Tuesday, September 09, 2008

Responses 001 (2009-2010)

This is the first of a series of brief responses to the list of questions given earlier.

Question:

To what extent is truth different in mathematics, the arts and ethics?

Response:

My instinct at first was to note that mathematics seeks consistency and hence 'rigs' the game to ensure that the premises and rules are always consistent. The answer to any problem in mathematics should therefore always be the same (or at least, consist of the same set of outcomes). In mathematics, truth is the state of having come to a conclusion that is fully and exhaustively consistent with all the initial rules and parameters. The tool for evaluating this state is reason; other tools are peripheral, although some have said that mathematics tries for linguistic consistency. Haha. The point about mathematics, I suppose, is that if you accept the initial conditions (the rules, logic, elements etc) then you are forced to accept the conclusion(s). Most people do.
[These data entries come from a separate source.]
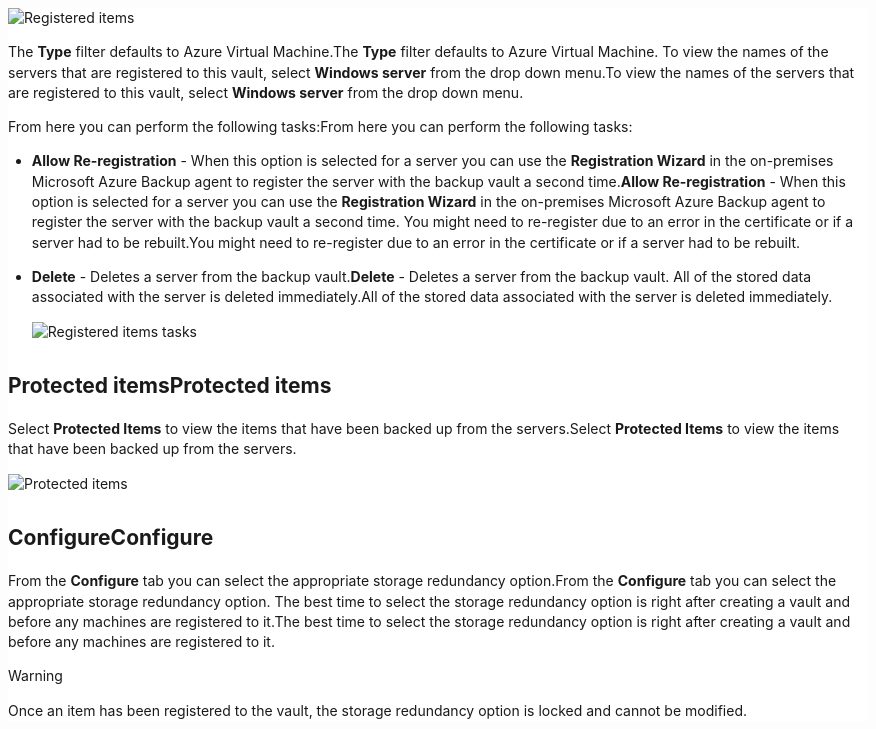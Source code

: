 ![Registered items](https://docstestmedia1.blob.core.windows.net/azure-media/articles/backup/media/backup-azure-manage-windows-server-classic/registered-items.png)

<span data-ttu-id="57c56-133">The **Type** filter defaults to Azure Virtual Machine.</span><span class="sxs-lookup"><span data-stu-id="57c56-133">The **Type** filter defaults to Azure Virtual Machine.</span></span> <span data-ttu-id="57c56-134">To view the names of the servers that are registered to this vault, select **Windows server** from the drop down menu.</span><span class="sxs-lookup"><span data-stu-id="57c56-134">To view the names of the servers that are registered to this vault, select **Windows server** from the drop down menu.</span></span>

<span data-ttu-id="57c56-135">From here you can perform the following tasks:</span><span class="sxs-lookup"><span data-stu-id="57c56-135">From here you can perform the following tasks:</span></span>

* <span data-ttu-id="57c56-136">**Allow Re-registration** - When this option is selected for a server you can use the **Registration Wizard** in the on-premises Microsoft Azure Backup agent to register the server with the backup vault a second time.</span><span class="sxs-lookup"><span data-stu-id="57c56-136">**Allow Re-registration** - When this option is selected for a server you can use the **Registration Wizard** in the on-premises Microsoft Azure Backup agent to register the server with the backup vault a second time.</span></span> <span data-ttu-id="57c56-137">You might need to re-register due to an error in the certificate or if a server had to be rebuilt.</span><span class="sxs-lookup"><span data-stu-id="57c56-137">You might need to re-register due to an error in the certificate or if a server had to be rebuilt.</span></span>
* <span data-ttu-id="57c56-138">**Delete** - Deletes a server from the backup vault.</span><span class="sxs-lookup"><span data-stu-id="57c56-138">**Delete** - Deletes a server from the backup vault.</span></span> <span data-ttu-id="57c56-139">All of the stored data associated with the server is deleted immediately.</span><span class="sxs-lookup"><span data-stu-id="57c56-139">All of the stored data associated with the server is deleted immediately.</span></span>

    ![Registered items tasks](https://docstestmedia1.blob.core.windows.net/azure-media/articles/backup/media/backup-azure-manage-windows-server-classic/registered-items-tasks.png)

## <a name="protected-items"></a><span data-ttu-id="57c56-141">Protected items</span><span class="sxs-lookup"><span data-stu-id="57c56-141">Protected items</span></span>
<span data-ttu-id="57c56-142">Select **Protected Items** to view the items that have been backed up from the servers.</span><span class="sxs-lookup"><span data-stu-id="57c56-142">Select **Protected Items** to view the items that have been backed up from the servers.</span></span>

![Protected items](https://docstestmedia1.blob.core.windows.net/azure-media/articles/backup/media/backup-azure-manage-windows-server-classic/protected-items.png)

## <a name="configure"></a><span data-ttu-id="57c56-144">Configure</span><span class="sxs-lookup"><span data-stu-id="57c56-144">Configure</span></span>
<span data-ttu-id="57c56-145">From the **Configure** tab you can select the appropriate storage redundancy option.</span><span class="sxs-lookup"><span data-stu-id="57c56-145">From the **Configure** tab you can select the appropriate storage redundancy option.</span></span> <span data-ttu-id="57c56-146">The best time to select the storage redundancy option is right after creating a vault and before any machines are registered to it.</span><span class="sxs-lookup"><span data-stu-id="57c56-146">The best time to select the storage redundancy option is right after creating a vault and before any machines are registered to it.</span></span>

> [!WARNING]
> Once an item has been registered to the vault, the storage redundancy option is locked and cannot be modified.
>
>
In the arts, this 'truth' definition is not true; the rules are fully mutable and the elements are inconsistent in effect. Consider aesthetics: symmetry is pleasing, too much is not; contrast is pleasing, too much is not; harmony is pleasing, too much is not... and so on. It is always possible to debate the conclusions. Generally the first impact of the arts is to produce a reflexive physiological response. Reason comes later, and is often used to justify that initial response. This means that the first input is sensory, but the first response is emotional; the reason kicks in later, already biased (and allowed to remain so because of the mutability of the rules); and if you must, you try to convert this to language in order to communicate your response. Truth thus consists of subjective consistency, and perhaps not even that.

Ethics occupies some sort of middle ground. An ethical code is the integration of individual moral codes; this is why morality shades into ethics – a common morality simply means that each person's individual values and moral responses tallies with each other person's. The point at which realisation of this common morality occurs, and hence defines a code of responses common to the community, is the point at which an ethical basis emerges. Ethics is the study of the interaction of individual moralities in order to determine what everyone will agree to be the 'best' outcome. The problem with 'best' is that this is debateable, and the grounds for debate tend to stem from empathy and emotion as much as from reason. However, since it requires multiple perspectives, it tends to have a more broadly accepted 'truth' than the arts.